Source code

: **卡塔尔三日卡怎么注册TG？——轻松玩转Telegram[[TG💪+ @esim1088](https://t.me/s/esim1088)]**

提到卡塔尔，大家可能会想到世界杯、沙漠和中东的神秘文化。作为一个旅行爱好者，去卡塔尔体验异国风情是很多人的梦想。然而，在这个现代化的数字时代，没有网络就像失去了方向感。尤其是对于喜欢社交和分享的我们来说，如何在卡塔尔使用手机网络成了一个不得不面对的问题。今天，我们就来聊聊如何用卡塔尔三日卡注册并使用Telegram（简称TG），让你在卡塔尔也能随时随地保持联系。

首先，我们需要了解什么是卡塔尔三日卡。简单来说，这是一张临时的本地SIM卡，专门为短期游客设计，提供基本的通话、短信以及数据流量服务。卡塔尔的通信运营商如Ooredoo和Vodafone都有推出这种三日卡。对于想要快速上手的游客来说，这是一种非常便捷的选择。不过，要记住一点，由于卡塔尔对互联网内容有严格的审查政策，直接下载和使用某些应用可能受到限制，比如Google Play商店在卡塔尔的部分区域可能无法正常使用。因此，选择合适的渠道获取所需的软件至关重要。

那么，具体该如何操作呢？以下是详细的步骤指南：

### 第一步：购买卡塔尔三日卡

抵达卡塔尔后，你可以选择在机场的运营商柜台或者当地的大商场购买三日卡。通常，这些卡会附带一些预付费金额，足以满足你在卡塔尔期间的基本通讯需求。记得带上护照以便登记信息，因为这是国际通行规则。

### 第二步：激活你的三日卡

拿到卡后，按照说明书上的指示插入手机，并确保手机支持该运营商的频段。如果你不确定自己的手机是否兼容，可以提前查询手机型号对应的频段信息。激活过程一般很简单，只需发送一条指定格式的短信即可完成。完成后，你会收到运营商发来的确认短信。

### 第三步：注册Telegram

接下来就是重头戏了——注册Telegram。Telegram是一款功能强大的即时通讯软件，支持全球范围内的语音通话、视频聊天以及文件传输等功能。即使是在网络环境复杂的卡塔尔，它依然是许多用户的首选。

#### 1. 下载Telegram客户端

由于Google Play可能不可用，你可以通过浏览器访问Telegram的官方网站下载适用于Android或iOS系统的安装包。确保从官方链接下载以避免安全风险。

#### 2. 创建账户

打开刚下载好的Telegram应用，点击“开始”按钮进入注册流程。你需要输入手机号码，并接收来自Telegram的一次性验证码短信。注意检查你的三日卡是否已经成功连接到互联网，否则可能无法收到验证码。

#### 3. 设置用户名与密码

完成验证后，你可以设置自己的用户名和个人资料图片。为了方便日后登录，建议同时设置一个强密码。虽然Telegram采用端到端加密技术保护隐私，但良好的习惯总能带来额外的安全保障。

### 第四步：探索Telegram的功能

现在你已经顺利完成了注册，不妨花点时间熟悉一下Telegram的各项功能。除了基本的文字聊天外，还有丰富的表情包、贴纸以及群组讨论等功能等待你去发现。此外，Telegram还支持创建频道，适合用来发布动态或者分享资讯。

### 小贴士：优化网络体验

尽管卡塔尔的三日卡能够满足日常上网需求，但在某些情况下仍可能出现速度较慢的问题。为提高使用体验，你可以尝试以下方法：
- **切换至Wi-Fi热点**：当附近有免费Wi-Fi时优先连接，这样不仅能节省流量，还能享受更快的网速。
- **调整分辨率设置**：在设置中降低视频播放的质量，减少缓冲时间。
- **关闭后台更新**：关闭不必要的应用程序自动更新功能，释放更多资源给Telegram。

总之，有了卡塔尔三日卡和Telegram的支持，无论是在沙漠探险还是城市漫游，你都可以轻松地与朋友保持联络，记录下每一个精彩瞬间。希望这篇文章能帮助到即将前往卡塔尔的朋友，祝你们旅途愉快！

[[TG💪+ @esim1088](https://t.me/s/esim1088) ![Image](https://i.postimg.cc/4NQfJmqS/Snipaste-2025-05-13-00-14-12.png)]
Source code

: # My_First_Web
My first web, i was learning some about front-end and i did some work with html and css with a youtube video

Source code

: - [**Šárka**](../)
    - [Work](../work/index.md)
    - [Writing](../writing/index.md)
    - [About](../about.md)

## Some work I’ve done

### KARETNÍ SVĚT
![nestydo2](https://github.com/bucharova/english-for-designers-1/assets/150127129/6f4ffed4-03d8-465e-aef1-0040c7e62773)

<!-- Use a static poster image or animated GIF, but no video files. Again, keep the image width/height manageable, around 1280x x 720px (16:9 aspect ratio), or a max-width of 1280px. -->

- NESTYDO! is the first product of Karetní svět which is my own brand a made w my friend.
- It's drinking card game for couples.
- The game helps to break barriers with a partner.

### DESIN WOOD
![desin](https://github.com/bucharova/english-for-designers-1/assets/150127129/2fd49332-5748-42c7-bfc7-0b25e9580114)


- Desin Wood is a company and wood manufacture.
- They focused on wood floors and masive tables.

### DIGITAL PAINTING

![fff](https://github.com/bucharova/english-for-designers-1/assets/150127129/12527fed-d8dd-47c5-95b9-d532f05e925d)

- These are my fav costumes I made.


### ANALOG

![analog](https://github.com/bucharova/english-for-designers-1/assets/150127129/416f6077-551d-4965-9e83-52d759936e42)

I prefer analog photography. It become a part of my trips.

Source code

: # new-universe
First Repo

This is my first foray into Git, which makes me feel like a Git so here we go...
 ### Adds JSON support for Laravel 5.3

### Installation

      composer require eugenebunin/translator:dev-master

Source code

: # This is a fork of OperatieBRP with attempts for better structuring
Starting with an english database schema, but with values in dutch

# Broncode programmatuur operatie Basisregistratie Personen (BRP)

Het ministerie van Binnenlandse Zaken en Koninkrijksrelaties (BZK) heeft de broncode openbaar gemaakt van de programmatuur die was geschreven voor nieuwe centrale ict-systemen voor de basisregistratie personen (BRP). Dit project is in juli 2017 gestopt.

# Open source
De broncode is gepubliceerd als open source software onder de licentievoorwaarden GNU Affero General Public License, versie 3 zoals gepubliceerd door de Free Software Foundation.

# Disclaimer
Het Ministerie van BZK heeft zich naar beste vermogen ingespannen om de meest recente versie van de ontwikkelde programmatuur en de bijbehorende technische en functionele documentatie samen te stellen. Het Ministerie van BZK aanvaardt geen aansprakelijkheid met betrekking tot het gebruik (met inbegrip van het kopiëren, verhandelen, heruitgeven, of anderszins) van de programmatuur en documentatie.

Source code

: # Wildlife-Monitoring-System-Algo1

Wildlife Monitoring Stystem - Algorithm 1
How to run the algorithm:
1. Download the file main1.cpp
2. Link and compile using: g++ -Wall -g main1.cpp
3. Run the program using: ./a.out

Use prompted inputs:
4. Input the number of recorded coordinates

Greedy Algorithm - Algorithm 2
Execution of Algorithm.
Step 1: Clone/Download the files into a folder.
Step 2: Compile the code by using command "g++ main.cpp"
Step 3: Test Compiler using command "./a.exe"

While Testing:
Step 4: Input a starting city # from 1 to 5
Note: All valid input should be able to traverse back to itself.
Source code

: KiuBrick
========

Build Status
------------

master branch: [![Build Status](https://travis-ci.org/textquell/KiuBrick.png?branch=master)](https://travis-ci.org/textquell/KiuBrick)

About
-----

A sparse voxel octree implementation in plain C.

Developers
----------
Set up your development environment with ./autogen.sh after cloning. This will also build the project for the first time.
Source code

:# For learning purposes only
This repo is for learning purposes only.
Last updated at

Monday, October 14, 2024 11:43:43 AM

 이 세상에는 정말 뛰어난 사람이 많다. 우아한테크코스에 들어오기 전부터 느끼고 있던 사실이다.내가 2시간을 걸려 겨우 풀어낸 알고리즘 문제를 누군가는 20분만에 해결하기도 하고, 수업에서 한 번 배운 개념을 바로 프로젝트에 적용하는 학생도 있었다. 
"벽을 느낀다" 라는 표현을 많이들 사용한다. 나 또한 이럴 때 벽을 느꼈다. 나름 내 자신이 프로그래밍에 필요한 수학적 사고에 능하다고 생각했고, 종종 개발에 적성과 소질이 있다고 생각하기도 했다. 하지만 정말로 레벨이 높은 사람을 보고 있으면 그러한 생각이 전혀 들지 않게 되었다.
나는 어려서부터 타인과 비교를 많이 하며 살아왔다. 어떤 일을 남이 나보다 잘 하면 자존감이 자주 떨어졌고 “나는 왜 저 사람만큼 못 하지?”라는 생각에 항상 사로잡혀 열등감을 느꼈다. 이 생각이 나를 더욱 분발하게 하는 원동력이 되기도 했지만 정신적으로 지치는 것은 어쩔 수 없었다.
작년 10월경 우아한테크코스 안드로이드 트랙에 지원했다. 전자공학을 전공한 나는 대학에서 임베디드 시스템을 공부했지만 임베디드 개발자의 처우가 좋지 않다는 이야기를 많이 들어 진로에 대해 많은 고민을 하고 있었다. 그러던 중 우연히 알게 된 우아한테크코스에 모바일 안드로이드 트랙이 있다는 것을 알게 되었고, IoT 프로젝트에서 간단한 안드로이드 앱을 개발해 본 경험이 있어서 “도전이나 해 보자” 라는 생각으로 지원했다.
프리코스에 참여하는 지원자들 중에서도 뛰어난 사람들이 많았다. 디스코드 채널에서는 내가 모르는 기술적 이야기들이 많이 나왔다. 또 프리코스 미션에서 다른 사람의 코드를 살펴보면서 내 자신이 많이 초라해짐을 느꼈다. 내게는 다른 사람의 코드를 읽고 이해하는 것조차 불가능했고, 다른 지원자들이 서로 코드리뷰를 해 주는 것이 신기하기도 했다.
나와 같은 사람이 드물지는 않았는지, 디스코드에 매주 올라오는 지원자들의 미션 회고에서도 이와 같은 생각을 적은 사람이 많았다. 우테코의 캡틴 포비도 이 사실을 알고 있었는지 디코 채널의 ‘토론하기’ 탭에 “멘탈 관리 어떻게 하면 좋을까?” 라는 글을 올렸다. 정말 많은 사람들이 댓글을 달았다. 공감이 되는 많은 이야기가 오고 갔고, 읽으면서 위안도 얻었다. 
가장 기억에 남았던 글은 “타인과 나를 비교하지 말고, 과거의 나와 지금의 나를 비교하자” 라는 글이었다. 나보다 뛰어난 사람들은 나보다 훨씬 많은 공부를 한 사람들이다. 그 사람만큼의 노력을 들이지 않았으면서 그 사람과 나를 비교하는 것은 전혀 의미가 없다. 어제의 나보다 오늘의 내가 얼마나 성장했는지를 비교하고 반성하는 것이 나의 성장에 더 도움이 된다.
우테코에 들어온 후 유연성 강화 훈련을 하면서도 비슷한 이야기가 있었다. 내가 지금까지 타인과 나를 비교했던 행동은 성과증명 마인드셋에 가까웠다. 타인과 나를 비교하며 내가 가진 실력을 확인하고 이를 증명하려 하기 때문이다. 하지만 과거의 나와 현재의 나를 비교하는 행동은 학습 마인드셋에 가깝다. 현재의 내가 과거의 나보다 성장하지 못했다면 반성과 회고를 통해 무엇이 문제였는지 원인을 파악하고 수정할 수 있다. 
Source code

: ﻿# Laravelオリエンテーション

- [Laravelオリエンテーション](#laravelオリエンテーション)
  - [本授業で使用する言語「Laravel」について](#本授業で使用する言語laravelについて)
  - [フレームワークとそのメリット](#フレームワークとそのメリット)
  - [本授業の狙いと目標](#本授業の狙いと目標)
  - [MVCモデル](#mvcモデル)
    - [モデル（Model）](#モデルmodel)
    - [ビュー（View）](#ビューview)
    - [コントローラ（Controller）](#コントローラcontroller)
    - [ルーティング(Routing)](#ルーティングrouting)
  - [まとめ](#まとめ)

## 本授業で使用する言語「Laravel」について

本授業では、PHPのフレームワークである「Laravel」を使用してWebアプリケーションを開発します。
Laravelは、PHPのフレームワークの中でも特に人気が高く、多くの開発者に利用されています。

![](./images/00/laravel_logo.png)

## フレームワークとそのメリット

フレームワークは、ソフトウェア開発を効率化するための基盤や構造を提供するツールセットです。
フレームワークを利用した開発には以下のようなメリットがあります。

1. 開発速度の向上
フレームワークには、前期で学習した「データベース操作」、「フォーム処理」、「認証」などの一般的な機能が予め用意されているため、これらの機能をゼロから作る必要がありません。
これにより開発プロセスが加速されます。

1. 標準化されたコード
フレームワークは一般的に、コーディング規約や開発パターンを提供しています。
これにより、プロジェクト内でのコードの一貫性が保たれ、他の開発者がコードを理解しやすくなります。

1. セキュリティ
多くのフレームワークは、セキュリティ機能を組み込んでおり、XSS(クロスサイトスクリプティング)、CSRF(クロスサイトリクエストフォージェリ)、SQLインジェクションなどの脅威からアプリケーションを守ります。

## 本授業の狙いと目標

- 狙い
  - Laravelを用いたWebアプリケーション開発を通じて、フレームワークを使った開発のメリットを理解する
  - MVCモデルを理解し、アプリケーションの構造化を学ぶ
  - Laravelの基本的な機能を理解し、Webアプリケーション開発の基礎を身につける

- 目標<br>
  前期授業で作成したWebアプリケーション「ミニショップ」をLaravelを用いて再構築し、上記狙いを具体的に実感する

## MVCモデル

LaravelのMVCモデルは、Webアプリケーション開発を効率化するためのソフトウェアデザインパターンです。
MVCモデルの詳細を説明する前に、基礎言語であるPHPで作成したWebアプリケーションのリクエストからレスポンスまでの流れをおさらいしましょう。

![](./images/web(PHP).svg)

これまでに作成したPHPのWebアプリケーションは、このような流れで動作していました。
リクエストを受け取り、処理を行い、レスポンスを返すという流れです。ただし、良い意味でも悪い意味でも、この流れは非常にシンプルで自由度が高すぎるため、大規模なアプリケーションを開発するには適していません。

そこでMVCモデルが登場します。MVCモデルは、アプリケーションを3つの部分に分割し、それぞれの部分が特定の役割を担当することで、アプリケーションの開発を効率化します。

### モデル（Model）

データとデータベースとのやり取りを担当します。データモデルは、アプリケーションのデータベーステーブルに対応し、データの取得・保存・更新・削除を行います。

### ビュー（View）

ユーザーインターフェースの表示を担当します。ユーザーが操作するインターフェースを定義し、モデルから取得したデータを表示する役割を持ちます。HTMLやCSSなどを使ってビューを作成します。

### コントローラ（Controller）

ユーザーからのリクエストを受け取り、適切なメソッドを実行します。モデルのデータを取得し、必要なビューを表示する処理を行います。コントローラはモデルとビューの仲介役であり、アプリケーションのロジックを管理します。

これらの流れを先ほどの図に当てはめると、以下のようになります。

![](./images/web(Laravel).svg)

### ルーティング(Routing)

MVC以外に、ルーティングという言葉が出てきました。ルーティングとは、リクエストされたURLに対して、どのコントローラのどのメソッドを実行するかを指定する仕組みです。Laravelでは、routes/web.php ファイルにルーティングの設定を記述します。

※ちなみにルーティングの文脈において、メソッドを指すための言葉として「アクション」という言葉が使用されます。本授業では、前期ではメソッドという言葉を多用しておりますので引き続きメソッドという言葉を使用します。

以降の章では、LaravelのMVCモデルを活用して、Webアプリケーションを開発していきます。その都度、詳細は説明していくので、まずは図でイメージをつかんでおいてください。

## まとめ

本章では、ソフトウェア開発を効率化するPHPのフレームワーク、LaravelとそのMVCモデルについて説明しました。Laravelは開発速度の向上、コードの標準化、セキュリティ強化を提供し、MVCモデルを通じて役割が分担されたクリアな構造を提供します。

▶ [Aim of the task]: Copy out precisely the lines from the line with "完成验证后，你可以设置自己的" to the line with "- NESTYDO! is" in the material above, including those two lines and omitting all the rest.

▶ [Worked solution]:
完成验证后，你可以设置自己的用户名和个人资料图片。为了方便日后登录，建议同时设置一个强密码。虽然Telegram采用端到端加密技术保护隐私，但良好的习惯总能带来额外的安全保障。

### 第四步：探索Telegram的功能

现在你已经顺利完成了注册，不妨花点时间熟悉一下Telegram的各项功能。除了基本的文字聊天外，还有丰富的表情包、贴纸以及群组讨论等功能等待你去发现。此外，Telegram还支持创建频道，适合用来发布动态或者分享资讯。

### 小贴士：优化网络体验

尽管卡塔尔的三日卡能够满足日常上网需求，但在某些情况下仍可能出现速度较慢的问题。为提高使用体验，你可以尝试以下方法：
- **切换至Wi-Fi热点**：当附近有免费Wi-Fi时优先连接，这样不仅能节省流量，还能享受更快的网速。
- **调整分辨率设置**：在设置中降低视频播放的质量，减少缓冲时间。
- **关闭后台更新**：关闭不必要的应用程序自动更新功能，释放更多资源给Telegram。

总之，有了卡塔尔三日卡和Telegram的支持，无论是在沙漠探险还是城市漫游，你都可以轻松地与朋友保持联络，记录下每一个精彩瞬间。希望这篇文章能帮助到即将前往卡塔尔的朋友，祝你们旅途愉快！

[[TG💪+ @esim1088](https://t.me/s/esim1088) ![Image](https://i.postimg.cc/4NQfJmqS/Snipaste-2025-05-13-00-14-12.png)]
Source code

: # My_First_Web
My first web, i was learning some about front-end and i did some work with html and css with a youtube video

Source code

: - [**Šárka**](../)
    - [Work](../work/index.md)
    - [Writing](../writing/index.md)
    - [About](../about.md)

## Some work I’ve done

### KARETNÍ SVĚT
![nestydo2](https://github.com/bucharova/english-for-designers-1/assets/150127129/6f4ffed4-03d8-465e-aef1-0040c7e62773)

<!-- Use a static poster image or animated GIF, but no video files. Again, keep the image width/height manageable, around 1280x x 720px (16:9 aspect ratio), or a max-width of 1280px. -->

- NESTYDO! is the first product of Karetní svět which is my own brand a made w my friend.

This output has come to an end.